* **Supplied entries**
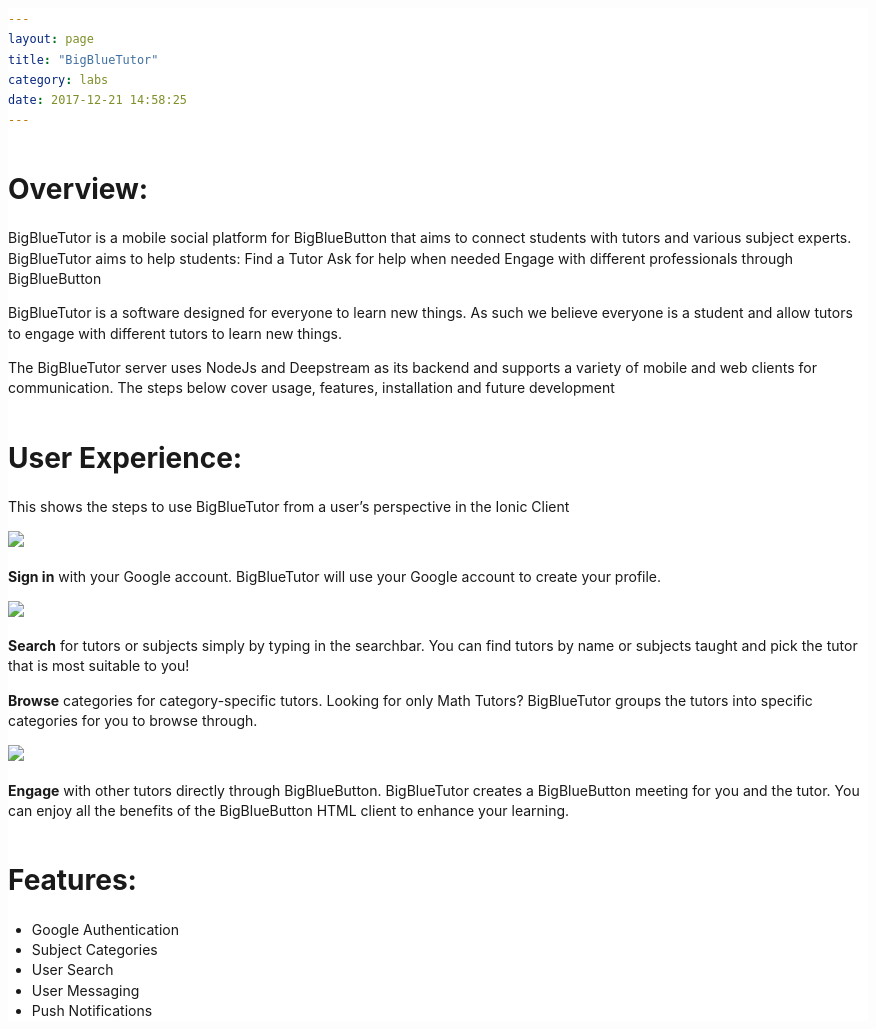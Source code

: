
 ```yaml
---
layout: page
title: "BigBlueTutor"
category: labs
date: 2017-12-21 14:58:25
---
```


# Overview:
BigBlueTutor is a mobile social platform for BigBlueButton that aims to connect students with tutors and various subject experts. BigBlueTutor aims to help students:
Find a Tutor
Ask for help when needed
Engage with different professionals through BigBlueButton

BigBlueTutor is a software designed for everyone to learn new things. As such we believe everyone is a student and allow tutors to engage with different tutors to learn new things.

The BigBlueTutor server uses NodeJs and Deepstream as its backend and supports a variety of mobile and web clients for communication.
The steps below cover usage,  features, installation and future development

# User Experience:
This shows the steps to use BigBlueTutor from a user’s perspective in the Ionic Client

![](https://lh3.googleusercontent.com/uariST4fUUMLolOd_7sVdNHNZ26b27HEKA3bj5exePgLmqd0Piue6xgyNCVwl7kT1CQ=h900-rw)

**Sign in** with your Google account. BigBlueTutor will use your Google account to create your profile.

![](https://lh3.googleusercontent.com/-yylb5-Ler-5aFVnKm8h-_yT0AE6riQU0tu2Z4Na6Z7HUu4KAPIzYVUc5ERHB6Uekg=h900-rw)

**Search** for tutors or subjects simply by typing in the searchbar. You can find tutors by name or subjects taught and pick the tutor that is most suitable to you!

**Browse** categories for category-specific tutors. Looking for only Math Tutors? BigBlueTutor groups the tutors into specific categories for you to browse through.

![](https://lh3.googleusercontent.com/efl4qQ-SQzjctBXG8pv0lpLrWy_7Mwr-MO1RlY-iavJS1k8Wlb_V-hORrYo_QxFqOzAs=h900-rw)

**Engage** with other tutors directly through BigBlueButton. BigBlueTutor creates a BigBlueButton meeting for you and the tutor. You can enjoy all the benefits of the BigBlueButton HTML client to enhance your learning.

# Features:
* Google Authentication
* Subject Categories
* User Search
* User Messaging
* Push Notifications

* **What is expected**
The required output is every line above from the one with "Engage with different professionals" down to the one with "This shows the", restated word for word, ends included.

* **Answer for the task**
Engage with different professionals through BigBlueButton

BigBlueTutor is a software designed for everyone to learn new things. As such we believe everyone is a student and allow tutors to engage with different tutors to learn new things.

The BigBlueTutor server uses NodeJs and Deepstream as its backend and supports a variety of mobile and web clients for communication.
The steps below cover usage,  features, installation and future development

# User Experience:
This shows the steps to use BigBlueTutor from a user’s perspective in the Ionic Client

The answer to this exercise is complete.